■ Your objective: Among the lines of the material below, count those with the string "dates". Give the number alone.

'''

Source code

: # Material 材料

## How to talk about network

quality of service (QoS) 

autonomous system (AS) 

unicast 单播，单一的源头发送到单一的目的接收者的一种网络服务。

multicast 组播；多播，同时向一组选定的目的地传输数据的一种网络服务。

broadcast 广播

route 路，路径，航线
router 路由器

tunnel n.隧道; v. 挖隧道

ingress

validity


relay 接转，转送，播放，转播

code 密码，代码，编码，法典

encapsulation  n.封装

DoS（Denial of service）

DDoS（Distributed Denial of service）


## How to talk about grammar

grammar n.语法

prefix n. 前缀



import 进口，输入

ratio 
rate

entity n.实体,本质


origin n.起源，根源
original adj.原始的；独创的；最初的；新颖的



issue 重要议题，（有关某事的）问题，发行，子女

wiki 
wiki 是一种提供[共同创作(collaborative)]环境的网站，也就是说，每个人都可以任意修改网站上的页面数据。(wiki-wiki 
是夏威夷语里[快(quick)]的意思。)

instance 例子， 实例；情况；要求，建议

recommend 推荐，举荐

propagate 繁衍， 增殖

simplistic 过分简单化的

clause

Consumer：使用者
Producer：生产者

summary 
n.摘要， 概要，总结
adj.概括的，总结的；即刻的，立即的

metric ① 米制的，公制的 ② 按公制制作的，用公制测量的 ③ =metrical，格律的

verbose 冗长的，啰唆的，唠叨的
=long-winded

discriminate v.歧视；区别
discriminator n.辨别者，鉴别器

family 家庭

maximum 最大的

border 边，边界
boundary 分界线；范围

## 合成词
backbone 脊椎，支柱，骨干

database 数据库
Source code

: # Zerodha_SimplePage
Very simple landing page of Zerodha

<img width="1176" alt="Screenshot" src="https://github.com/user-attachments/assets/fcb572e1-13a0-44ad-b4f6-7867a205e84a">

'''
'''

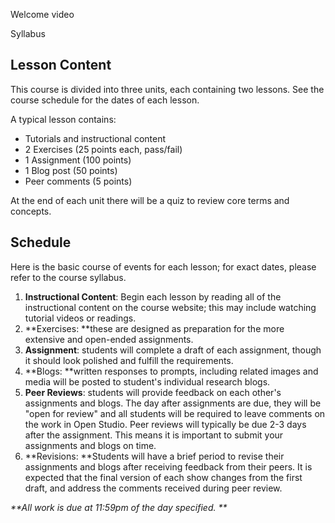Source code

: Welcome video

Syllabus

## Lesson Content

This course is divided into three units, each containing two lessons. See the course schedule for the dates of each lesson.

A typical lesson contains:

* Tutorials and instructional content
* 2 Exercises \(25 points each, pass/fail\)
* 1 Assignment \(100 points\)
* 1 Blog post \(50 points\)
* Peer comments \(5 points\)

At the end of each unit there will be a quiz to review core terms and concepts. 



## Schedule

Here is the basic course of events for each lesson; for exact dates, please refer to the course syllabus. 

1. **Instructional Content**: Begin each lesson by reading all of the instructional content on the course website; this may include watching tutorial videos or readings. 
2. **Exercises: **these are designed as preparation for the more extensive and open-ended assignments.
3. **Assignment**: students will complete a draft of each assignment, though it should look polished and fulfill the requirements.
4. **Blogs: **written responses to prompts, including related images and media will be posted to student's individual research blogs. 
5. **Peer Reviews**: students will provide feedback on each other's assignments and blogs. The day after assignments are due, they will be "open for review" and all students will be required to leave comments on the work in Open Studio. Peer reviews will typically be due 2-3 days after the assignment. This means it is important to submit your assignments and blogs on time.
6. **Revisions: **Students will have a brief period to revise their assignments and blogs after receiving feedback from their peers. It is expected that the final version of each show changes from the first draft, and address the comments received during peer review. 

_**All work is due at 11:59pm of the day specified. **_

'''

■ Solved exercise: 2